Nas décadas de 1960 e 1970, todo longa-metragem exibido nos cinemas brasileiros era precedido de um cinejornal. O mais famoso deles, o Canal 100, tinha como grande atração, ao final de cada edição, a apresentação de uma importante partida de futebol recente. Em tomadas antológicas, mostrava as reações de tristeza e alegria dos torcedores que, nas manifestações de júbilo, invariavelmente, exibiam sorrisos desdentados, provocando gargalhadas na plateia. Era o retrato de uma nação que se revelava um país de desdentados. Embora a redução da prevalência e severidade da cárie tenha sido progressiva e significativa, graças à fluoretação da água e ampliação dos procedimentos coletivos pelo SUS, sua maior ocorrência se manifesta ainda em camadas sociais e regiões menos favorecidas economicamente.

Para minorar determinados problemas dentários desse público que dificilmente teria acesso ao tratamento dentário convencional, tem sido empregado, em algumas lesões da cárie, o ART (Tratamento Restaurador Atraumático) – Atraumatic Restorative Treatment, em inglês. O atendimento – que se dá em locais onde não é possível o atendimento odontológico padrão por razões como falta de energia elétrica ou de difícil acesso – não utiliza instrumentos rotatórios, nem anestesia.

Em uma escola, por exemplo, as crianças podem ser assistidas deitadas sobre uma mesa com a cabeça apoiada em uma almofada para maior conforto. Junto a ela são dispostos os instrumentos, materiais e produtos utilizados nas restaurações, transportados pelo dentista em uma maleta multibox. Como pano de fundo, invariavelmente, uma lousa denuncia o consultório improvisado em sala de aula.

Em pesquisa desenvolvida na Faculdade de Odontologia de Piracicaba (FOP), orientada pela professora Maria da Luz Rosario de Sousa, a dentista Cristina Gibilini avaliou o potencial deste tipo de tratamento com vistas à sua ampliação no atendimento à população infantil de escolas públicas. Os resultados do estudo mostram que o ART melhora a condição oral e atenua o risco de cárie dessas populações.

Em relação ao emprego do ART, constituíram objetivos principais da pesquisa avaliar: a proporção de lesões de cáries, passíveis a este tipo de tratamento, em escolares de 5 a 10 anos de idade; sua efetividade como medida de controle da cárie e sua importância na promoção de saúde pública, bem como a influência de variáveis clínicas independentes e de aspectos sócio-demográficos na longevidade das restaurações.
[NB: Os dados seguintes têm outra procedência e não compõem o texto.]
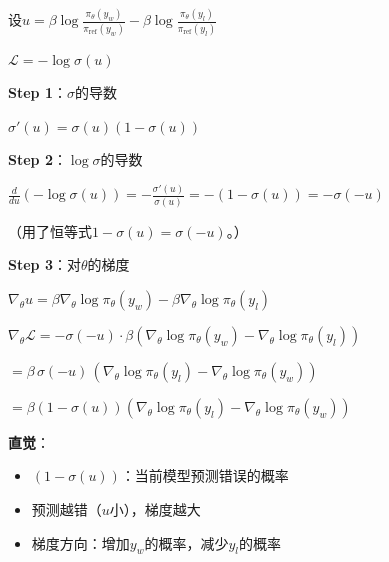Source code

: \documentclass[11pt,a4paper]{article}
\theoremstyle{definition}
\begin{document}
\begin{calculation}[DPO梯度的详细推导]
设$u = \beta \log \frac{\pi_\theta(y_w)}{\pi_{\text{ref}}(y_w)} - \beta \log \frac{\pi_\theta(y_l)}{\pi_{\text{ref}}(y_l)}$

$\mathcal{L} = -\log \sigma(u)$

\textbf{Step 1}：$\sigma$的导数

$\sigma'(u) = \sigma(u)(1 - \sigma(u))$

\textbf{Step 2}：$\log \sigma$的导数

$\frac{d}{du}(-\log \sigma(u)) = -\frac{\sigma'(u)}{\sigma(u)} = -(1 - \sigma(u)) = -\sigma(-u)$

（用了恒等式$1-\sigma(u)=\sigma(-u)$。）

\textbf{Step 3}：对$\theta$的梯度

$\nabla_\theta u = \beta \nabla_\theta \log \pi_\theta(y_w) - \beta \nabla_\theta \log \pi_\theta(y_l)$

$\nabla_\theta \mathcal{L} = -\sigma(-u) \cdot \beta (\nabla_\theta \log \pi_\theta(y_w) - \nabla_\theta \log \pi_\theta(y_l))$

$= \beta\,\sigma(-u)\, (\nabla_\theta \log \pi_\theta(y_l) - \nabla_\theta \log \pi_\theta(y_w))$

$= \beta (1 - \sigma(u)) (\nabla_\theta \log \pi_\theta(y_l) - \nabla_\theta \log \pi_\theta(y_w))$

\textbf{直觉}：
\begin{itemize}
    \item $(1 - \sigma(u))$：当前模型预测错误的概率
    \item 预测越错（$u$小），梯度越大
    \item 梯度方向：增加$y_w$的概率，减少$y_l$的概率
\end{itemize}
\end{calculation}
\end{document}
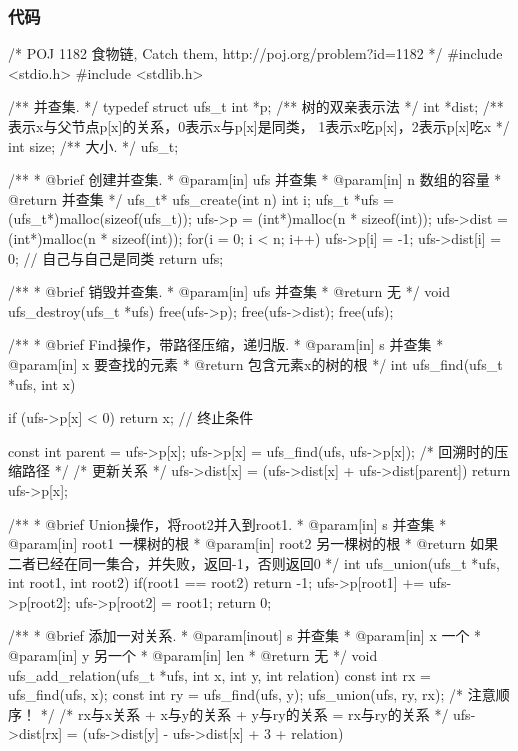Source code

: \subsubsection{代码}
\begin{Codex}[label=food_chain.c]
/* POJ 1182 食物链, Catch them, http://poj.org/problem?id=1182 */
#include <stdio.h>
#include <stdlib.h>

/** 并查集. */
typedef struct ufs_t {
    int *p;     /** 树的双亲表示法 */
    int *dist;  /** 表示x与父节点p[x]的关系，0表示x与p[x]是同类，
                    1表示x吃p[x]，2表示p[x]吃x */
    int size;   /** 大小. */
} ufs_t;

/**
 * @brief 创建并查集.
 * @param[in] ufs 并查集
 * @param[in] n 数组的容量
 * @return 并查集
 */
ufs_t* ufs_create(int n) {
    int i;
    ufs_t *ufs = (ufs_t*)malloc(sizeof(ufs_t));
    ufs->p = (int*)malloc(n * sizeof(int));
    ufs->dist = (int*)malloc(n * sizeof(int));
    for(i = 0; i < n; i++) {
        ufs->p[i] = -1;
        ufs->dist[i] = 0; // 自己与自己是同类
    }
    return ufs;
}

/**
 * @brief 销毁并查集.
 * @param[in] ufs 并查集
 * @return 无
 */
void ufs_destroy(ufs_t *ufs) {
    free(ufs->p);
    free(ufs->dist);
    free(ufs);
}

/**
 * @brief Find操作，带路径压缩，递归版.
 * @param[in] s 并查集
 * @param[in] x 要查找的元素
 * @return 包含元素x的树的根
 */
int ufs_find(ufs_t *ufs, int x) {
    if (ufs->p[x] < 0) return x; // 终止条件

    const int parent = ufs->p[x];
    ufs->p[x] = ufs_find(ufs, ufs->p[x]); /* 回溯时的压缩路径 */
    /* 更新关系 */
    ufs->dist[x] = (ufs->dist[x] + ufs->dist[parent]) %
    return ufs->p[x];
}

/**
 * @brief Union操作，将root2并入到root1.
 * @param[in] s 并查集
 * @param[in] root1 一棵树的根
 * @param[in] root2 另一棵树的根
 * @return 如果二者已经在同一集合，并失败，返回-1，否则返回0
 */
int ufs_union(ufs_t *ufs, int root1, int root2) {
    if(root1 == root2) return -1;
    ufs->p[root1] += ufs->p[root2];
    ufs->p[root2] = root1;
    return 0;
}

/**
 * @brief 添加一对关系.
 * @param[inout] s 并查集
 * @param[in] x 一个
 * @param[in] y 另一个
 * @param[in] len
 * @return 无
 */
void ufs_add_relation(ufs_t *ufs, int x, int y, int relation) {
    const int rx = ufs_find(ufs, x);
    const int ry = ufs_find(ufs, y);
    ufs_union(ufs, ry, rx); /* 注意顺序！ */
    /* rx与x关系 + x与y的关系 + y与ry的关系 = rx与ry的关系 */
    ufs->dist[rx] = (ufs->dist[y] - ufs->dist[x] + 3 + relation) %
}


\end{Codex}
A avaliação prévia a que foram submetidas crianças com idades entre 5 a 10 anos, provenientes de 10 escolas públicas do município de Piracicaba (SP), mostrou que cerca de 37% delas apresentavam lesões de cárie não tratadas e que aproximadamente 40% destas crianças possuíam pelo menos um dente com indicação para o ART. Compuseram a amostra 173 escolares de ambos o sexos. As restaurações executadas foram avaliadas após 6, 12 e 18 meses, segundo protocolos da literatura. Em relação à possibilidade de incidência de cáries, aproximadamente 50% dos escolares tratados passaram da classificação de alto risco para risco moderado, em decorrência apenas da utilização da técnica.
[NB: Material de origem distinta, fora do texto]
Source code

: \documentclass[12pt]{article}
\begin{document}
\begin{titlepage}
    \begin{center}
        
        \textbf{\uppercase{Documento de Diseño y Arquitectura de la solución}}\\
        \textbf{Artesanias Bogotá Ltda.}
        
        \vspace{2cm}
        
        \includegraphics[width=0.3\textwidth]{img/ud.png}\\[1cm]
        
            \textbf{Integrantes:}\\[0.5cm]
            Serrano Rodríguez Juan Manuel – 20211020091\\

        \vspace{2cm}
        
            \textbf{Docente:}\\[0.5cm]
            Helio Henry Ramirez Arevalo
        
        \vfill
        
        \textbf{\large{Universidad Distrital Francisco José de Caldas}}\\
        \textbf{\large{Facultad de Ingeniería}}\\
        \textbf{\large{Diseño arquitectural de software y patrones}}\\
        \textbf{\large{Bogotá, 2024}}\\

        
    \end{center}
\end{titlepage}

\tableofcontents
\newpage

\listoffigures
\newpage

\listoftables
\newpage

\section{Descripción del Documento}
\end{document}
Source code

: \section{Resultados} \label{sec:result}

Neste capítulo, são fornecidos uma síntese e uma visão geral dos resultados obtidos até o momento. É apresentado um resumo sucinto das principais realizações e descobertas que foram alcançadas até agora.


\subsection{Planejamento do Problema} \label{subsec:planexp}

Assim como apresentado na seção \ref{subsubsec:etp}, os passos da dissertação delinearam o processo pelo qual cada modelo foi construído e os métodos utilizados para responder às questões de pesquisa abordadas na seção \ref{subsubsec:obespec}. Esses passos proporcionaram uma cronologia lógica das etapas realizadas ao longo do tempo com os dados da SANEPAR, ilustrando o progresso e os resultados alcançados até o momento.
Na avaliação realizada após seis meses da restauração, a pesquisadora constatou sucesso em 82% dos procedimentos, assim consideradas as restaurações que se mantiveram e não apresentaram problemas. O ART revelou-se efetivo em restaurações envolvendo uma ou mais faces do dente após 18 meses e os fatores sócio-demográficos não se mostraram estatisticamente associados às suas manutenções Diante disso, Cristina considera que “a técnica pode ser vista como alternativa para controle de cárie, em larga escala, em diversos ambientes além do escolar”.

Indicações

O tratamento de restauração é considerado atraumático porque não causa dor e não exige anestesia. É indicado para lesões de cárie que não apresentam dor, nem abscesso e não chegam à polpa do dente (nervo). Seu emprego restringe-se às cáries circunscritas às duas primeiras camadas do dente, o esmalte e a dentina, mantendo-se preservada a terceira camada, a polpa.
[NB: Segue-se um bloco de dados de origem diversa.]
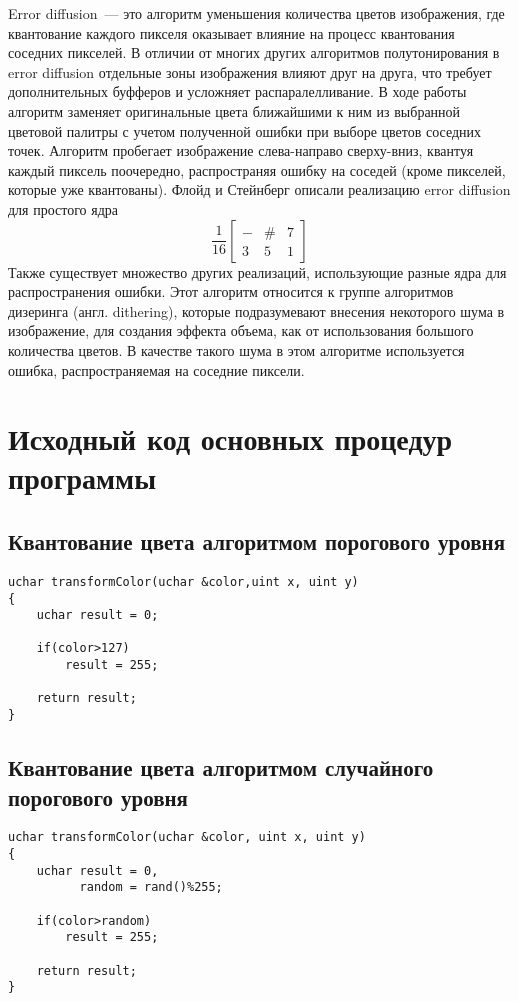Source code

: Error diffusion~--- это алгоритм уменьшения количества цветов изображения, где квантование каждого пикселя оказывает влияние на процесс квантования соседних пикселей. В отличии от многих других алгоритмов полутонирования в error diffusion отдельные зоны изображения влияют друг на друга, что требует дополнительных буфферов и усложняет распаралелливание. В ходе работы алгоритм заменяет оригинальные цвета ближайшими к ним из выбранной цветовой палитры с учетом полученной ошибки при выборе цветов соседних точек. Алгоритм пробегает изображение слева-направо сверху-вниз, квантуя каждый пиксель поочередно, распространяя ошибку на соседей (кроме пикселей, которые уже квантованы).  Флойд и Стейнберг описали реализацию error diffusion для простого ядра
$$
    \frac{1}{16}\left[\begin{array}{ccccc}- & \# & 7 \\ 3 & 5 & 1 \end{array}\right] 
$$
Также существует множество других реализаций, использующие разные ядра для распространения ошибки. Этот алгоритм относится к группе алгоритмов дизеринга (англ. dithering), которые подразумевают внесения некоторого шума в изображение, для создания эффекта объема, как от использования большого количества цветов. В качестве такого шума в этом алгоритме используется ошибка, распространяемая на соседние пиксели.
\newpage
\section{Исходный код основных процедур программы}
\subsection{Квантование цвета алгоритмом порогового уровня}
\begin{lstlisting}
uchar transformColor(uchar &color,uint x, uint y)
{
    uchar result = 0;

    if(color>127)
        result = 255;

    return result;
}
\end{lstlisting}

\subsection{Квантование цвета алгоритмом случайного порогового уровня}
\begin{lstlisting}
uchar transformColor(uchar &color, uint x, uint y)
{
    uchar result = 0,
          random = rand()%255;

    if(color>random)
        result = 255;

    return result;
}
\end{lstlisting}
O ART consiste basicamente na remoção do tecido cariado amolecido, depositário de grande número de bactérias, com instrumentos manuais (curetas). As camadas mais profundas do tecido dentário, que se situam abaixo da parte amolecida – que seriam removidas na forma de raspas no tratamento convencional – são mantidas e cobertas com o material restaurador, o cimento de ionômero de vidro.

Estudos consagrados mostram que essa porção do dente, que daria origem às raspas, tem capacidade de remineralização quando coberta com materiais e manutenção adequados. Além de mínima intervenção operatória, o processo preserva a estrutura dentária sadia, reduzindo a probabilidade da necessidade de tratamento endodôntico (canais) e de futuras exodontias (extrações), além de não exigir emprego de anestesia local devido à ausência de sintomatologia dolorosa.

A Organização Mundial de Saúde (OMS) recomenda o ART para situações em que a ausência de consultórios odontológicos impede a utilização dos meios tradicionais. A técnica pode ser indicada para habitantes de áreas rurais ou suburbanas, grupos minoritários e comunidades carentes, além de pacientes em asilos, creches e orfanatos. Em suma, para pessoas que não possuem serviços básicos de atenção dentária e que não tenham acesso ao tratamento convencional.

Entre as vantagens da técnica a pesquisadora alinha execução rápida, custo baixo, emprego de instrumentos manuais baratos, de manejos simples e facilmente transportáveis, além da não demanda de eletricidade e de equipamentos muito especializados. Além disso, a remoção apenas do tecido cariado amolecido origina cavidades menores e preserva o tecido dentário sadio. E mais: o fluoreto contido no cimento ionômero de vidro, liberado progressiva e continuamente, pode prevenir o aparecimento de lesões reincidentes, atuando na remineralização do tecido dentário deixado na base da cavidade, que seria removido no tratamento convencional.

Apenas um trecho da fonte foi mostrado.